Partisan Magazine N°23 - Juin 2024
Le 16 octobre 2023, quelques jours après l’offensive du 7, les syndicats et associations palestiniennes lançaient un appel international. Le gouvernement Netanyahou venait d’émettre son ordre d’évacuation pour toute la partie nord de la bande de Gaza. Cet appel palestinien est donc lancé sous une menace directe et imminente.
« Nous appelons les syndicats des secteurs concernés à :
Refuser de fabriquer des armes destinées à Israël.
Refuser de transporter des armes vers Israël.
D’adopter des motions à cet effet au sein de leur syndicat.
De prendre des mesures contre les entreprises complices qui participent à la mise en œuvre du siège brutal et illégal par Israël, en particulier si elles ont des contrats avec votre institution.
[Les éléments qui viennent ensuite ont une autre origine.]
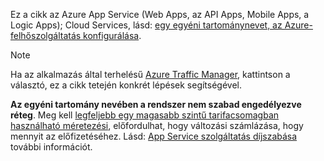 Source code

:Ez a cikk az Azure App Service (Web Apps, az API Apps, Mobile Apps, a Logic Apps); Cloud Services, lásd: [egy egyéni tartománynevet, az Azure-felhőszolgáltatás konfigurálása](../articles/cloud-services/cloud-services-custom-domain-name.md).

> [!NOTE]
> Ha az alkalmazás által terhelésű [Azure Traffic Manager](https://azure.microsoft.com/services/traffic-manager/), kattintson a választó, ez a cikk tetején konkrét lépések segítségével.
> 
> **Az egyéni tartomány nevében a rendszer nem szabad engedélyezve réteg**. Meg kell [legfeljebb egy magasabb szintű tarifacsomagban használható méretezési](../articles/app-service/web-sites-scale.md), előfordulhat, hogy változási számlázása, hogy mennyit az előfizetéséhez. 
> Lásd: [App Service szolgáltatás díjszabása](https://azure.microsoft.com/pricing/details/app-service/) további információt.
> 
> 

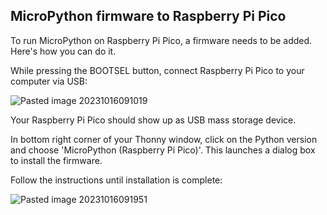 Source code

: ## MicroPython firmware to Raspberry Pi Pico

To run MicroPython on Raspberry Pi Pico, a firmware needs to be added. Here's how you can do it.

While pressing the BOOTSEL button, connect Raspberry Pi Pico to your computer via USB:

![Pasted image 20231016091019](https://github.com/SAMKroboWars/robowar20223/assets/119499406/4a164a3a-aaab-4633-a466-f3c696d6fe4b)

Your Raspberry Pi Pico should show up as USB mass storage device.

In bottom right corner of your Thonny window, click on the Python version and choose 'MicroPython (Raspberry Pi Pico)'. This launches a dialog box to install the firmware. 

Follow the instructions until installation is complete:

![Pasted image 20231016091951](https://github.com/SAMKroboWars/robowar20223/assets/119499406/01128a55-125c-4d0b-b948-21a587747a81)
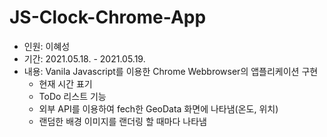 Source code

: # JS-Clock-Chrome-App
- 인원: 이혜성
- 기간: 2021.05.18. - 2021.05.19.
- 내용: Vanila Javascript를 이용한 Chrome Webbrowser의 앱플리케이션 구현
  - 현재 시간 표기
  - ToDo 리스트 기능
  - 외부 API를 이용하여 fech한 GeoData 화면에 나타냄(온도, 위치)
  - 랜덤한 배경 이미지를 랜더링 할 때마다 나타냄
  
  

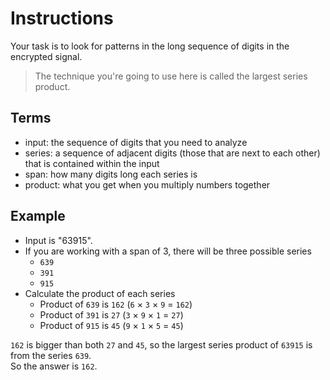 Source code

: # Instructions

Your task is to look for patterns in the long sequence of digits in the encrypted signal.

>The technique you're going to use here is called the largest series product.

## Terms

- input: the sequence of digits that you need to analyze
- series: a sequence of adjacent digits (those that are next to each other) that is contained within the input
- span: how many digits long each series is
- product: what you get when you multiply numbers together

## Example

- Input is "63915".
- If you are working with a span of 3, there will be three possible series
    - `639`
    - `391`
    - `915`
- Calculate the product of each series
    - Product of `639` is `162` (`6` × `3` × `9` = `162`)
    - Product of `391` is `27` (`3` × `9` × `1` = `27`)
    - Product of `915` is `45` (`9` × `1` × `5` = `45`)

`162` is bigger than both `27` and `45`, so the largest series product of `63915` is from the series `639`. <br>
So the answer is `162`.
Faire pression sur les gouvernements pour qu’ils cessent tout commerce militaire avec Israël et, dans le cas des États-Unis, qu’ils cessent de le financer. » Suivent les signatures de 32 syndicats et associations palestiniennes. (1)
Lisons bien cet appel. Il s’adresse « aux syndicats », c’est-à-dire aux travailleurs organisés. Il est aussi dirigé « contre les entreprises qui... », et il demande de « faire pression sur les gouvernements si... ». Enfin, il met l’accent sur l’importance des armes. C’est un rappel urgent et un résumé de l’appel de 2005, lancement de la campagne BDS.
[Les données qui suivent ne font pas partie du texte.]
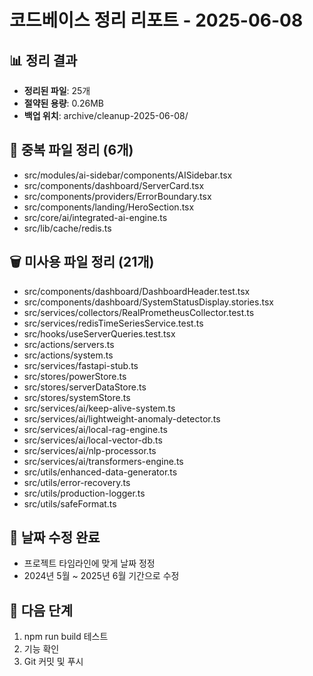 # 코드베이스 정리 리포트 - 2025-06-08

## 📊 정리 결과
- **정리된 파일**: 25개
- **절약된 용량**: 0.26MB
- **백업 위치**: archive/cleanup-2025-06-08/

## 🔧 중복 파일 정리 (6개)
- src/modules/ai-sidebar/components/AISidebar.tsx
- src/components/dashboard/ServerCard.tsx
- src/components/providers/ErrorBoundary.tsx
- src/components/landing/HeroSection.tsx
- src/core/ai/integrated-ai-engine.ts
- src/lib/cache/redis.ts

## 🗑️ 미사용 파일 정리 (21개)
- src/components/dashboard/DashboardHeader.test.tsx
- src/components/dashboard/SystemStatusDisplay.stories.tsx
- src/services/collectors/RealPrometheusCollector.test.ts
- src/services/redisTimeSeriesService.test.ts
- src/hooks/useServerQueries.test.tsx
- src/actions/servers.ts
- src/actions/system.ts
- src/services/fastapi-stub.ts
- src/stores/powerStore.ts
- src/stores/serverDataStore.ts
- src/stores/systemStore.ts
- src/services/ai/keep-alive-system.ts
- src/services/ai/lightweight-anomaly-detector.ts
- src/services/ai/local-rag-engine.ts
- src/services/ai/local-vector-db.ts
- src/services/ai/nlp-processor.ts
- src/services/ai/transformers-engine.ts
- src/utils/enhanced-data-generator.ts
- src/utils/error-recovery.ts
- src/utils/production-logger.ts
- src/utils/safeFormat.ts

## 📅 날짜 수정 완료
- 프로젝트 타임라인에 맞게 날짜 정정
- 2024년 5월 ~ 2025년 6월 기간으로 수정

## 🚀 다음 단계
1. npm run build 테스트
2. 기능 확인
3. Git 커밋 및 푸시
« En 2005, 172 organisations de la société palestinienne lançaient un appel à une campagne de Boycott, Désinvestissement et de Sanctions contre Israël visant à contraindre cet État à respecter le droit international. L’appel fixe trois objectifs à la campagne : la fin de l’occupation et de la colonisation de la Palestine, l’égalité des droits pour les Palestiniens d’Israël et l’application du droit au retour pour les réfugiés. » (2)
La campagne BDS « est soutenue par des citoyens, universitaires, écrivains, artistes et acteurs israéliens » (3), mais les Palestiniens représentent une part importante de la population d’Israël et de sa classe ouvrière.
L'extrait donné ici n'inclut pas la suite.